## Aim of the exercise
Could you copy every line of the data that contains the word "preprocess"?
--- Records to use Enclosed Below ---
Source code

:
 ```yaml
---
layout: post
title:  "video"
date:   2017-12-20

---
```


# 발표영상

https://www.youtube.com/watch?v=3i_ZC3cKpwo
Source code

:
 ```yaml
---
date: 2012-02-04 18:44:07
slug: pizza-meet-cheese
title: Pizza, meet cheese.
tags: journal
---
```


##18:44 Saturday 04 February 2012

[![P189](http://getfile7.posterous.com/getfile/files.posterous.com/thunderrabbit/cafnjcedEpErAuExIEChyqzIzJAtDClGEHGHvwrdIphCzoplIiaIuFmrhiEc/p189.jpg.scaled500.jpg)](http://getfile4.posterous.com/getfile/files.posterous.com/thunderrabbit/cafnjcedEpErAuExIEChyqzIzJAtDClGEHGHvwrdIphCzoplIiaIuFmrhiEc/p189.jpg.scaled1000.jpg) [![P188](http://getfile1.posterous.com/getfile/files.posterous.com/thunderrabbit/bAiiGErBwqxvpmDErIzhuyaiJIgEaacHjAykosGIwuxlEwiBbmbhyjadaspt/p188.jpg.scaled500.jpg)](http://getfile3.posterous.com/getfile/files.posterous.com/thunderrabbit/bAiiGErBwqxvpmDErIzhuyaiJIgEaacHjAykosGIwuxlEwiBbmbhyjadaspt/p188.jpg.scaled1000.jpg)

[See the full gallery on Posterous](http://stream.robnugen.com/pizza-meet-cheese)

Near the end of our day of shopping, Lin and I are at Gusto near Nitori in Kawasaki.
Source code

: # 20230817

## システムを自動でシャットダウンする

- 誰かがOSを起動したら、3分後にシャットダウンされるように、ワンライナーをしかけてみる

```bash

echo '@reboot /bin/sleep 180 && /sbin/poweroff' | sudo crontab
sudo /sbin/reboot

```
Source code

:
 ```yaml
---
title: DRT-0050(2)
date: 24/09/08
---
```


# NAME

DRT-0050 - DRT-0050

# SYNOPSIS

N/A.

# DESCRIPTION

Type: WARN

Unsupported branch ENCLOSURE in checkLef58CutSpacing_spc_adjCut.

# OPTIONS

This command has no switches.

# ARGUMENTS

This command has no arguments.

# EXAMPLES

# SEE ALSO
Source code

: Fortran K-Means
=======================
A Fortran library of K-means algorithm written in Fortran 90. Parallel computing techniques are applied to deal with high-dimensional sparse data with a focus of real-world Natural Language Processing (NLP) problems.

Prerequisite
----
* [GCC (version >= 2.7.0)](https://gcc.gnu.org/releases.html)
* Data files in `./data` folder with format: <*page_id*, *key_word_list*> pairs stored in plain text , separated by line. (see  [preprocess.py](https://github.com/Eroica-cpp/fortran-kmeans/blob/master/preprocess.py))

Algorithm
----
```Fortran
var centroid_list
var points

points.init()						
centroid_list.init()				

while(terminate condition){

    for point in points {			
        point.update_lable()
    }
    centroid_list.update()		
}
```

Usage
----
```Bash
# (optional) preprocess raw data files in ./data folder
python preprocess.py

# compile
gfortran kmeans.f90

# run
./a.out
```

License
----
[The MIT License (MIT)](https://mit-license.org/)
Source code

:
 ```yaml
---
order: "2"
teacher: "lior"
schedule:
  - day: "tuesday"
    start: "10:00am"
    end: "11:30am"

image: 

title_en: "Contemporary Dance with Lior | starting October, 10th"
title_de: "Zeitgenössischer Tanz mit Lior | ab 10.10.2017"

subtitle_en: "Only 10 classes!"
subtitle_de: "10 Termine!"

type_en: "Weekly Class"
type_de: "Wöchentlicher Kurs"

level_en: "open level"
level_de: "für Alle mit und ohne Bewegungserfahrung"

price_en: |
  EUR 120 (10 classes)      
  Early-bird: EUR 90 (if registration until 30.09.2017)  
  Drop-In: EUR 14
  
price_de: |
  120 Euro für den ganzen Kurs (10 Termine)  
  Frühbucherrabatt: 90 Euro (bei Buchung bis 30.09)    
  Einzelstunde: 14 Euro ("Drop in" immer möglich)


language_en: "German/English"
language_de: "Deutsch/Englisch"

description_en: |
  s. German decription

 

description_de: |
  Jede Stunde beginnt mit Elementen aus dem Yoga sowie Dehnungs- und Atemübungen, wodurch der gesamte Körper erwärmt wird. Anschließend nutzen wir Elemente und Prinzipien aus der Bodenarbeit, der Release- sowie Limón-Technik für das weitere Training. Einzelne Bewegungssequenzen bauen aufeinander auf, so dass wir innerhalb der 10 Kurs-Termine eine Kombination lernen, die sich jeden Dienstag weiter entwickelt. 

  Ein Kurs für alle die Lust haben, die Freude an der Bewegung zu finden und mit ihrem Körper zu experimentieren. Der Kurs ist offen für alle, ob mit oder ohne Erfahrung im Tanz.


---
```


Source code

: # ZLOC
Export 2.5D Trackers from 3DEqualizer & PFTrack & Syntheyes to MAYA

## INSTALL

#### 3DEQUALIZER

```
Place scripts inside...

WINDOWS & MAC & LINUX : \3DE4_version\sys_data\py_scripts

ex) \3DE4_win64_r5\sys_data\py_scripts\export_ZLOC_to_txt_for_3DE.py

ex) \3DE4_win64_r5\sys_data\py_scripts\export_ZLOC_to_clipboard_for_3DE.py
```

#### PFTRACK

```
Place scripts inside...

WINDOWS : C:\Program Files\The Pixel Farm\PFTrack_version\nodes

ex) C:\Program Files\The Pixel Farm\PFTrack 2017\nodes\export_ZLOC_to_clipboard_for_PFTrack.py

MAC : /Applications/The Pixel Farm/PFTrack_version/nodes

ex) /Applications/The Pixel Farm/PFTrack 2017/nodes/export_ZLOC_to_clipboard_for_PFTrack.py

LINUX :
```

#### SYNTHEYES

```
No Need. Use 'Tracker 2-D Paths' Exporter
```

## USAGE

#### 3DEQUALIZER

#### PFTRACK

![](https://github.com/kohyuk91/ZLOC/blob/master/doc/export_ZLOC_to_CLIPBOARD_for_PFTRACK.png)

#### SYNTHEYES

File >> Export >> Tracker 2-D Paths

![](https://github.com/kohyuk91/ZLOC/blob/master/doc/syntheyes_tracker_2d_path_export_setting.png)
--- End of Enclosed Records to use ---
## Task output
* Data files in `./data` folder with format: <*page_id*, *key_word_list*> pairs stored in plain text , separated by line. (see  [preprocess.py](https://github.com/Eroica-cpp/fortran-kmeans/blob/master/preprocess.py))
# (optional) preprocess raw data files in ./data folder
python preprocess.py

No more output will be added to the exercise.